The input:
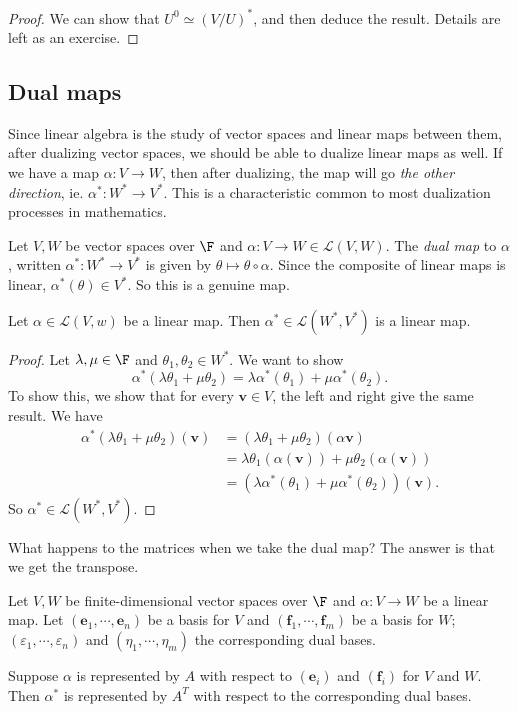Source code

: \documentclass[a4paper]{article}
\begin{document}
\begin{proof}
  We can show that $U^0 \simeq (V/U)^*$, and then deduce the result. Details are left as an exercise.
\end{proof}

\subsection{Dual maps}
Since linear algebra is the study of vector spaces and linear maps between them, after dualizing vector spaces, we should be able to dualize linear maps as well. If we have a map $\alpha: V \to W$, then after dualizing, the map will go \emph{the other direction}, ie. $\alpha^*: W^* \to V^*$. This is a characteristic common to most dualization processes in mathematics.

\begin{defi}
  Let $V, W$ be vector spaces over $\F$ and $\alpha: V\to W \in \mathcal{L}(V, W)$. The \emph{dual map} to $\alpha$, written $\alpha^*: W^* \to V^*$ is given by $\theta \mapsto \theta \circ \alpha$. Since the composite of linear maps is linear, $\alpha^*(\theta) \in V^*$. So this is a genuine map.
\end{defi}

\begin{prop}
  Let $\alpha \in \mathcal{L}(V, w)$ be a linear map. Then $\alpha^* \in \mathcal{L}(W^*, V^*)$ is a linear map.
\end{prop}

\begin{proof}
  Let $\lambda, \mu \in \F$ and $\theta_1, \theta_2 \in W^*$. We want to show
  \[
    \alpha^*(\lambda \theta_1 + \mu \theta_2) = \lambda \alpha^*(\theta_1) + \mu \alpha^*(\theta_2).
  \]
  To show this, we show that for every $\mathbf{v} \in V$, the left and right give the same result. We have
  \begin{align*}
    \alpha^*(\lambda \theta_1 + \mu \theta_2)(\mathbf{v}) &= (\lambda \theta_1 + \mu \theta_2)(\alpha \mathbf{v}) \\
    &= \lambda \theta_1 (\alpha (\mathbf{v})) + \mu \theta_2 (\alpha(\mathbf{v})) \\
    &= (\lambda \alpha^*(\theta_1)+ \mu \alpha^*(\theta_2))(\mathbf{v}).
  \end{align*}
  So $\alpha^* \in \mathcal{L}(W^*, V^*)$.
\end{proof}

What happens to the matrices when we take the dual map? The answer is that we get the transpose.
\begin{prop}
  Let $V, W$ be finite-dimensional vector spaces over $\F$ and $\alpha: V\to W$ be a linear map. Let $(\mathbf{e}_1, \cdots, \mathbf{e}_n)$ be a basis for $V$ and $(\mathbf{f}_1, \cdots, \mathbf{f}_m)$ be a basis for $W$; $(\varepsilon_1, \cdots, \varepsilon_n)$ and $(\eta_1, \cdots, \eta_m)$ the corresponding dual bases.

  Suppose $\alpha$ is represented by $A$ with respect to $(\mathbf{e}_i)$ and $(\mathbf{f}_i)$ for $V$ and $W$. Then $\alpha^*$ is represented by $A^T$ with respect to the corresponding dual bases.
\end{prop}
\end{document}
==
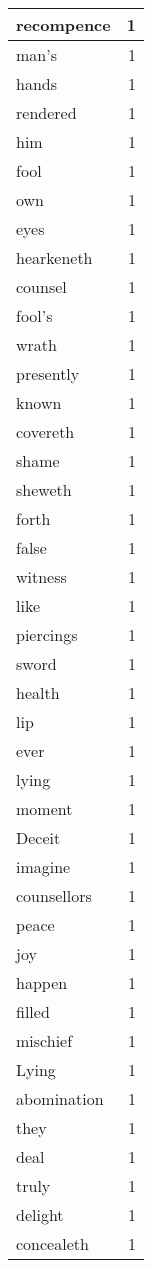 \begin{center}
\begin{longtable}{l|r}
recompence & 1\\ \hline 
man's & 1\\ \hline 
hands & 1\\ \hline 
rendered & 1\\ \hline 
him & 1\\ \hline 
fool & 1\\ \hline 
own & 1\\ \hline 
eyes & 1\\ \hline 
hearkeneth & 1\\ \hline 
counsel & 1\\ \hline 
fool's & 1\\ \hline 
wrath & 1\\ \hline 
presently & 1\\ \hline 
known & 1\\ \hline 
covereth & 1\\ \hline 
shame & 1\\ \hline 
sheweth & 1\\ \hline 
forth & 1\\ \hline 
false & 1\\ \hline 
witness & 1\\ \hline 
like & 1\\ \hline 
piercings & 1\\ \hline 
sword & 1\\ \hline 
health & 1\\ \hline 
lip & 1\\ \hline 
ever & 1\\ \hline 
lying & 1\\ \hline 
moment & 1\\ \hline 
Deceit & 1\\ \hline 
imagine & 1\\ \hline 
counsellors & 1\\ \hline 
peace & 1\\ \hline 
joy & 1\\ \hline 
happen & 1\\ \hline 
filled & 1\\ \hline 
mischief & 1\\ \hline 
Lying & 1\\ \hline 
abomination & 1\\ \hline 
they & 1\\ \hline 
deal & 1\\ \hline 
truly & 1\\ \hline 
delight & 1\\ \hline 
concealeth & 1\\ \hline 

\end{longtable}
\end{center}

Assigned task:
From the records above, copy each line in which the string "maps" occurs.

Completed task:
\subsection{Dual maps}
Since linear algebra is the study of vector spaces and linear maps between them, after dualizing vector spaces, we should be able to dualize linear maps as well. If we have a map $\alpha: V \to W$, then after dualizing, the map will go \emph{the other direction}, ie. $\alpha^*: W^* \to V^*$. This is a characteristic common to most dualization processes in mathematics.
  Let $V, W$ be vector spaces over $\F$ and $\alpha: V\to W \in \mathcal{L}(V, W)$. The \emph{dual map} to $\alpha$, written $\alpha^*: W^* \to V^*$ is given by $\theta \mapsto \theta \circ \alpha$. Since the composite of linear maps is linear, $\alpha^*(\theta) \in V^*$. So this is a genuine map.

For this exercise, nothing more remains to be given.